Share-Nothing and Asynchronous I/O in Pizza #

Pizza is built upon a robust share-nothing architecture, ensuring complete isolation of resources at both the node and per-CPU level. Each CPU core and associated threads operate independently, without sharing memory or resources with other cores or nodes. Additionally, Pizza embraces a fully asynchronous manner to access I/O and network resources, leveraging technologies like io_uring for efficient I/O operations.

Why Share-Nothing and Asynchronous I/O? #

The combination of share-nothing architecture and asynchronous I/O enables Pizza to seamlessly scale across large-scale datasets and high-throughput workloads, along with optimal performance and high resource utilization.

Multi-Core Trending and Hardware Considerations #

As hardware trends towards increasing numbers of cores per machine, share-nothing architectures become increasingly relevant and advantageous. With machines featuring thousands of cores becoming more common, share-nothing architectures enable efficient utilization of parallelism without encountering bottlenecks associated with shared resources.

Contention and Locking Issues #

In share-everything architectures, contention for shared resources and locking mechanisms can become significant bottlenecks, especially in highly parallel environments. Share-nothing architectures eliminate these contention points by ensuring each node operates independently, avoiding the need for centralized locking mechanisms and reducing contention-related performance degradation.

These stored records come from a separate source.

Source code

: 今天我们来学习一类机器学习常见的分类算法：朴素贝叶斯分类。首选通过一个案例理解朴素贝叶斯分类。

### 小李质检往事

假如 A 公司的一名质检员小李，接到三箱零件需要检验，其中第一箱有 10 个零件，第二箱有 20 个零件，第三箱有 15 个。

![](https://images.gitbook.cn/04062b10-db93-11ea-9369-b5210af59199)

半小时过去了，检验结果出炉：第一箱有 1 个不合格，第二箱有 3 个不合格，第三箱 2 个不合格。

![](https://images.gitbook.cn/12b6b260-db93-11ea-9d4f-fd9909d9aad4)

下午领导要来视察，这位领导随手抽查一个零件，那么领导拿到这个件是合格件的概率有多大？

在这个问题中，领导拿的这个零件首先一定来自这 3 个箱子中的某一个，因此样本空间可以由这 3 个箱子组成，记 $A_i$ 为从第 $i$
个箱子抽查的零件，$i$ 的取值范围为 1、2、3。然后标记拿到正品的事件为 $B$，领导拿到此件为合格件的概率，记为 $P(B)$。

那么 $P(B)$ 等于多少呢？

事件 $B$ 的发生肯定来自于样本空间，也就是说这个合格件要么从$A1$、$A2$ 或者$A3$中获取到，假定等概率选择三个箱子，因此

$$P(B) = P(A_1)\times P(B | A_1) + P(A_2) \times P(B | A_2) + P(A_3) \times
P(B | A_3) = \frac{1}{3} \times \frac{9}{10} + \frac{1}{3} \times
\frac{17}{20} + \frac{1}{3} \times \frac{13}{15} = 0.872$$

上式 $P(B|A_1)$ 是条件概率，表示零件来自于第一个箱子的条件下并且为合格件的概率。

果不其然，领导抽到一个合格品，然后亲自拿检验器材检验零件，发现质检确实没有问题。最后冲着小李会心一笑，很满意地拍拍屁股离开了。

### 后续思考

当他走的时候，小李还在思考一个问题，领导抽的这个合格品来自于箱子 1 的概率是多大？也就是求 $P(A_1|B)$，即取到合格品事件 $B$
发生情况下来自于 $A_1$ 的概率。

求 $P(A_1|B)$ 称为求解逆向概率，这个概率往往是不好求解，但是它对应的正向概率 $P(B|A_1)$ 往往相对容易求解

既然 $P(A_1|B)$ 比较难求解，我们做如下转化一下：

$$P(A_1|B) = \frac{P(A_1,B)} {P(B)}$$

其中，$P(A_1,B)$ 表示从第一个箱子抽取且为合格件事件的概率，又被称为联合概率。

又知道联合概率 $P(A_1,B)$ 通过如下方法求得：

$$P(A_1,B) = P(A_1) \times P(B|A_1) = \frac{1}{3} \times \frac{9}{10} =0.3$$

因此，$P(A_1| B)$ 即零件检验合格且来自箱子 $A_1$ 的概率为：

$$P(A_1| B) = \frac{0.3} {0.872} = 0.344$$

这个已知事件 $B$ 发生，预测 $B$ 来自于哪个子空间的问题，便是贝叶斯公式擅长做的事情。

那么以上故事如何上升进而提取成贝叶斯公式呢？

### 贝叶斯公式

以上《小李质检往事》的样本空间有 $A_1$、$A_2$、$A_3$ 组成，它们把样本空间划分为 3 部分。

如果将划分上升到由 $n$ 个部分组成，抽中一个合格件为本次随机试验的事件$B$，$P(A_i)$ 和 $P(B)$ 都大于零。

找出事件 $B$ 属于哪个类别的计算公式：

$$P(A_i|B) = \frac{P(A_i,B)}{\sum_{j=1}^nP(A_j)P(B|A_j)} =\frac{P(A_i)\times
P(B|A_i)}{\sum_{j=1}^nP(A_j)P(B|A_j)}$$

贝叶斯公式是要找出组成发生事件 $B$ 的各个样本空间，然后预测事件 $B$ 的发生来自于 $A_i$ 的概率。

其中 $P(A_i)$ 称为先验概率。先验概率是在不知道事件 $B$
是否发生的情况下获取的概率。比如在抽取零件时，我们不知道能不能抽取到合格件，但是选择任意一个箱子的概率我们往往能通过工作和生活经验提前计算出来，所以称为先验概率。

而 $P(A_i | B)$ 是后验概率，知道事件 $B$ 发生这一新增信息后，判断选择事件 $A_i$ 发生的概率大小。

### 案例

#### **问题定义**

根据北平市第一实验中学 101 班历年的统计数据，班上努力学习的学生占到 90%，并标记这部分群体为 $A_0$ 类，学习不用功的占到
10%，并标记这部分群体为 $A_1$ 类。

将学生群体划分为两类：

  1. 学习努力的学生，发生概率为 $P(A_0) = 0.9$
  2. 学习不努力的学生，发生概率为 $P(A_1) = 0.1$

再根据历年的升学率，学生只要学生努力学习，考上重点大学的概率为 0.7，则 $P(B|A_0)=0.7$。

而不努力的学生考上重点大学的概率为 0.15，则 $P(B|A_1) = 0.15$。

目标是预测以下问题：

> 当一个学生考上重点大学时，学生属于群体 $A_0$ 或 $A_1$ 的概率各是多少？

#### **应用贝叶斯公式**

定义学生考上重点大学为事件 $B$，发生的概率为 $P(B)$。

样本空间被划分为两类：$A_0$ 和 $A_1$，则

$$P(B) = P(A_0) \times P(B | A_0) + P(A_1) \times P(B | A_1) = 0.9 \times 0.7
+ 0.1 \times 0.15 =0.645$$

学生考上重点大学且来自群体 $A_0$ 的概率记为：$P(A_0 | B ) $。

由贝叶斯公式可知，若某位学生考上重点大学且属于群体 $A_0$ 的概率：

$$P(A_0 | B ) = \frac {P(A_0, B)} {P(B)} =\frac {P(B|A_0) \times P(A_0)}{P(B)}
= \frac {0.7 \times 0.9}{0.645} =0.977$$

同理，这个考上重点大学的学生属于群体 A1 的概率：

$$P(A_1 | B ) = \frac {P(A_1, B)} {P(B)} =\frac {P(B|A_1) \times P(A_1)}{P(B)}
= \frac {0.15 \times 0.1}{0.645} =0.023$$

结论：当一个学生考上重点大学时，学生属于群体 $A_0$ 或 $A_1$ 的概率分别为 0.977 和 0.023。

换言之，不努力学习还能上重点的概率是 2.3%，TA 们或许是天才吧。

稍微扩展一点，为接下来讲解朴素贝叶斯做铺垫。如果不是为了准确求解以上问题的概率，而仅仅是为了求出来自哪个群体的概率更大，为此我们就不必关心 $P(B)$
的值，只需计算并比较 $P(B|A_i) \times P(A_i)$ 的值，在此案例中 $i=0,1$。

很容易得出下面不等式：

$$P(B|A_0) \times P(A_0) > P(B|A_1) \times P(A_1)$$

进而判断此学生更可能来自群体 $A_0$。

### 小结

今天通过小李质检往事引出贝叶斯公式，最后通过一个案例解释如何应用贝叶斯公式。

Fault Isolation and Resilience #

Pizza’s share-nothing architecture enhances fault isolation and system resilience. Each CPU core and thread operates autonomously, minimizing the impact of failures or performance degradation on other cores or nodes. Similarly, asynchronous I/O operations isolate I/O-related failures, ensuring that failures in one operation do not affect the execution of others.

NUMA and Cache-Friendly Design #

Pizza is designed to be NUMA-friendly and local cache or memory access-friendly. By minimizing memory access latency and optimizing performance on NUMA architectures, Pizza ensures efficient memory access and optimal performance. Additionally, its cache-friendly design eliminates the need to access remote memory in other CPU’s address spaces, reducing cache coherency overhead and improving overall performance.

Asynchronous I/O #

Pizza employs asynchronous I/O and io_uring for efficient, non-blocking I/O operations, enhancing performance and scalability. Unlike traditional synchronous I/O, which involves blocking system calls, asynchronous I/O enables Pizza to reduce latency and improve resource utilization, especially in I/O-bound scenarios. With io_uring, a high-performance asynchronous I/O framework in the Linux kernel, Pizza minimizes system call overhead and optimizes buffer management. This approach delivers improved performance, scalability, resource efficiency, and a better user experience.